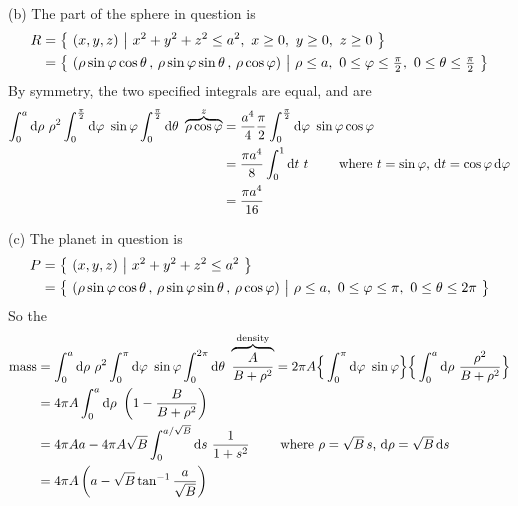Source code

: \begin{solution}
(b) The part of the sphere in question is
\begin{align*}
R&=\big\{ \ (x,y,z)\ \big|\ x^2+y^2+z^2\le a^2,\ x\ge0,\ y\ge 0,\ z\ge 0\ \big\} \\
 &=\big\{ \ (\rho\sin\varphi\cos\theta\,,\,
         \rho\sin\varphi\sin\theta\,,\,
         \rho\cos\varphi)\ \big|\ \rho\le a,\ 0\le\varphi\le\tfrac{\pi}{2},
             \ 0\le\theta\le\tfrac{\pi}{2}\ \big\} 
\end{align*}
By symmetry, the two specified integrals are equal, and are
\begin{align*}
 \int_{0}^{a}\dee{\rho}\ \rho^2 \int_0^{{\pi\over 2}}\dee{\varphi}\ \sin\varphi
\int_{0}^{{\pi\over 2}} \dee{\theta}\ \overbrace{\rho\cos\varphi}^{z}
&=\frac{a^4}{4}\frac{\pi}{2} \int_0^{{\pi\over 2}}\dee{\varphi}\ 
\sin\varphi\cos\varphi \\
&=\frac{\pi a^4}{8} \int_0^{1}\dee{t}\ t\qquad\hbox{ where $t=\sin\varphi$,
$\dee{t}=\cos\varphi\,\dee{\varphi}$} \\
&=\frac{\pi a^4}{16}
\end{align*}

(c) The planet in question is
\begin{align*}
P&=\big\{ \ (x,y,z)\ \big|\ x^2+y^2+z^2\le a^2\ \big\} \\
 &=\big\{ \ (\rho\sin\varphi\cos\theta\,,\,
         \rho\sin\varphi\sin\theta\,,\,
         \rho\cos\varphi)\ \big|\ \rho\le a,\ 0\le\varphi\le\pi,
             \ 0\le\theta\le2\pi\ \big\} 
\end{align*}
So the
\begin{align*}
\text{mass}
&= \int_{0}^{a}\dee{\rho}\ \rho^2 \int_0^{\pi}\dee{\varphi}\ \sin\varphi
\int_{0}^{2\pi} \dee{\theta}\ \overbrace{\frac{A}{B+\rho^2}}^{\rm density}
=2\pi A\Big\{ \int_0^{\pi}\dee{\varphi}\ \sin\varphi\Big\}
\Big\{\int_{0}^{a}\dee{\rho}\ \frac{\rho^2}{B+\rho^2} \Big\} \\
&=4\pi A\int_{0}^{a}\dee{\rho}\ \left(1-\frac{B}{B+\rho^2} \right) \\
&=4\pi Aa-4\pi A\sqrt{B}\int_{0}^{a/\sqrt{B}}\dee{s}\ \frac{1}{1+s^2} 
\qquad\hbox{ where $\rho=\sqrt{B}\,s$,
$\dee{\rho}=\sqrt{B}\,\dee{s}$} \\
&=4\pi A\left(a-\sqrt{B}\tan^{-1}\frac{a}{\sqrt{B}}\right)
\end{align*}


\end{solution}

* * * * *

### Problem
Word for word, retype the material above without its pictures.

### Finished exercise
Source code

: \begin{solution}
(b) The part of the sphere in question is
\begin{align*}
R&=\big\{ \ (x,y,z)\ \big|\ x^2+y^2+z^2\le a^2,\ x\ge0,\ y\ge 0,\ z\ge 0\ \big\} \\
 &=\big\{ \ (\rho\sin\varphi\cos\theta\,,\,
         \rho\sin\varphi\sin\theta\,,\,
         \rho\cos\varphi)\ \big|\ \rho\le a,\ 0\le\varphi\le\tfrac{\pi}{2},
             \ 0\le\theta\le\tfrac{\pi}{2}\ \big\} 
\end{align*}
By symmetry, the two specified integrals are equal, and are
\begin{align*}
 \int_{0}^{a}\dee{\rho}\ \rho^2 \int_0^{{\pi\over 2}}\dee{\varphi}\ \sin\varphi
\int_{0}^{{\pi\over 2}} \dee{\theta}\ \overbrace{\rho\cos\varphi}^{z}
&=\frac{a^4}{4}\frac{\pi}{2} \int_0^{{\pi\over 2}}\dee{\varphi}\ 
\sin\varphi\cos\varphi \\
&=\frac{\pi a^4}{8} \int_0^{1}\dee{t}\ t\qquad\hbox{ where $t=\sin\varphi$,
$\dee{t}=\cos\varphi\,\dee{\varphi}$} \\
&=\frac{\pi a^4}{16}
\end{align*}

(c) The planet in question is
\begin{align*}
P&=\big\{ \ (x,y,z)\ \big|\ x^2+y^2+z^2\le a^2\ \big\} \\
 &=\big\{ \ (\rho\sin\varphi\cos\theta\,,\,
         \rho\sin\varphi\sin\theta\,,\,
         \rho\cos\varphi)\ \big|\ \rho\le a,\ 0\le\varphi\le\pi,
             \ 0\le\theta\le2\pi\ \big\} 
\end{align*}
So the
\begin{align*}
\text{mass}
&= \int_{0}^{a}\dee{\rho}\ \rho^2 \int_0^{\pi}\dee{\varphi}\ \sin\varphi
\int_{0}^{2\pi} \dee{\theta}\ \overbrace{\frac{A}{B+\rho^2}}^{\rm density}
=2\pi A\Big\{ \int_0^{\pi}\dee{\varphi}\ \sin\varphi\Big\}
\Big\{\int_{0}^{a}\dee{\rho}\ \frac{\rho^2}{B+\rho^2} \Big\} \\
&=4\pi A\int_{0}^{a}\dee{\rho}\ \left(1-\frac{B}{B+\rho^2} \right) \\
&=4\pi Aa-4\pi A\sqrt{B}\int_{0}^{a/\sqrt{B}}\dee{s}\ \frac{1}{1+s^2} 
\qquad\hbox{ where $\rho=\sqrt{B}\,s$,
$\dee{\rho}=\sqrt{B}\,\dee{s}$} \\
&=4\pi A\left(a-\sqrt{B}\tan^{-1}\frac{a}{\sqrt{B}}\right)
\end{align*}


\end{solution}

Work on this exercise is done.